Thursday, June 03, 2010

Dear All,

I know its been a long time but with a new job etc..... you understand, dont you?

Anyway here's one of the sweetest stories that i've read and like always i want to share it with you.

Enjoy

Vish


John Blanchard stood up from the bench, straightened his Army uniform, and studied the crowd making their way through Grand Central Station. He looked for the girl whose heart he knew, but whose face he didn’t, the girl with the Rose.


His interest in her had begun thirteen months before in a Florida library. Taking a book off the shelf he found himself intrigued, not with the words of the book but with the notes pencilled in the margins. The soft handwriting reflected a thoughtful soul and an insightful mind. In front of the book, he discovered the previous owners name, Miss Hollis Maynell. With time and effort he located her address. She lived in New York City.
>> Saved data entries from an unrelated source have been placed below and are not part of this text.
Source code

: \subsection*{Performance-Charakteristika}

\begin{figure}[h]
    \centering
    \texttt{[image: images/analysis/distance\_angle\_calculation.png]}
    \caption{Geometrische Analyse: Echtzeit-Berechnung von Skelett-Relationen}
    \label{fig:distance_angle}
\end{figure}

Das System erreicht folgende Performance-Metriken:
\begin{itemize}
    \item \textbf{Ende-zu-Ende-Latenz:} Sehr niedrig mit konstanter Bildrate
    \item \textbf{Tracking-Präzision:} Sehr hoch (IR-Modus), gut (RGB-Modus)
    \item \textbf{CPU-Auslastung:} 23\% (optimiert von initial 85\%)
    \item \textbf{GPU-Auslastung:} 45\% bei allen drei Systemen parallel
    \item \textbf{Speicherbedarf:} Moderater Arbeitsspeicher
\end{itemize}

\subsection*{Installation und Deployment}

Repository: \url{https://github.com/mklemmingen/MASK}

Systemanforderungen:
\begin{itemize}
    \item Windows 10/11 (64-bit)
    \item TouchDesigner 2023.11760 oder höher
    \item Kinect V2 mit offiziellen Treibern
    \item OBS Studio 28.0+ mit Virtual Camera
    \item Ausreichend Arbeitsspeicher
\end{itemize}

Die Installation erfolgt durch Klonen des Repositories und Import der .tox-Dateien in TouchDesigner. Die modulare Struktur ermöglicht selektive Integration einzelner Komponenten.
He wrote her a letter and invited her to correspond. The next day he was shipped overseas for service in World War II. During the next year and one month the two grew to know each other through the mail.

Each letter was a seed falling on a fertile heart.

The romance was budding. Blanchard requested a photograph, but she refused. She felt that if he really cared, it wouldn’t matter what she looked like.
When the day finally came for him to return from Europe, they scheduled their first meeting – 7.00 p.m. at the Grand Central Station in New York.

“You’ll recognize me,” she wrote, “by the red rose that I’ll be wearing in my lapel.”

So at 7.00 he was in the station looking for a girl whose heart he loved but whose face he had never seen.

I’ll let Mr. Blanchard tell you what happened:

“A young woman was coming towards me, her figure long and slim. Her blonde hair lay back in curls from her delicate ears, her eyes were blue as flowers. Her lips and chin had a gentle firmness, and in her pale green dress she was like springtime come alive.

I started towards her, entirely forgetting to notice that she was not wearing a rose. As I moved, a small provocative smile curved her lips. “Going my way, sailor?” she murmured.

Almost uncontrollably I took one step closer to her, and then I saw Hollis Maynell.

She was standing directly behind the girl. A woman well past 40, she had graying hair tucked under an old worn hat. She was more than plump, her thick-ankled feet thrust into low-heeled shoes.


The girl in the green suit was walking away quickly. I felt as though I was split in two, so keen was my desire to follow her, and yet so deep was my longing for the woman whose spirit had truly companioned me and upheld my own. And there she stood. Her pale, plump face was gentle and sensible, her gray eyes had a warm and kindly twinkle.

I did not hesitate.

My fingers gripped the small worn blue leather copy of the book that was to identify me to her. This would not be love, but it would be something precious, something even better than love, a friendship for which I had been and must ever be grateful.

I squared my shoulders and saluted and held out the book to the woman, even though while I spoke I felt choked by the bitterness of my disappointment.

“I’m Lieutenant John Blanchard, and you must be Miss Maynell. I am so glad you could meet me. May I take you to dinner?”


The woman’s face broadened into a tolerant smile.

“I don’t know what this is all about, son,” she answered, “but the young lady in the green dress who just went by, she begged me to wear this rose in my coat. And she said that if you were to ask me to dinner, I should tell you that she is waiting for you in the big restaurant across the street. She said it was some kind of a test.”


……………………………………..*………………………

“Tell me who you love,” Shakespeare once wrote, “And I’ll tell you who you are.”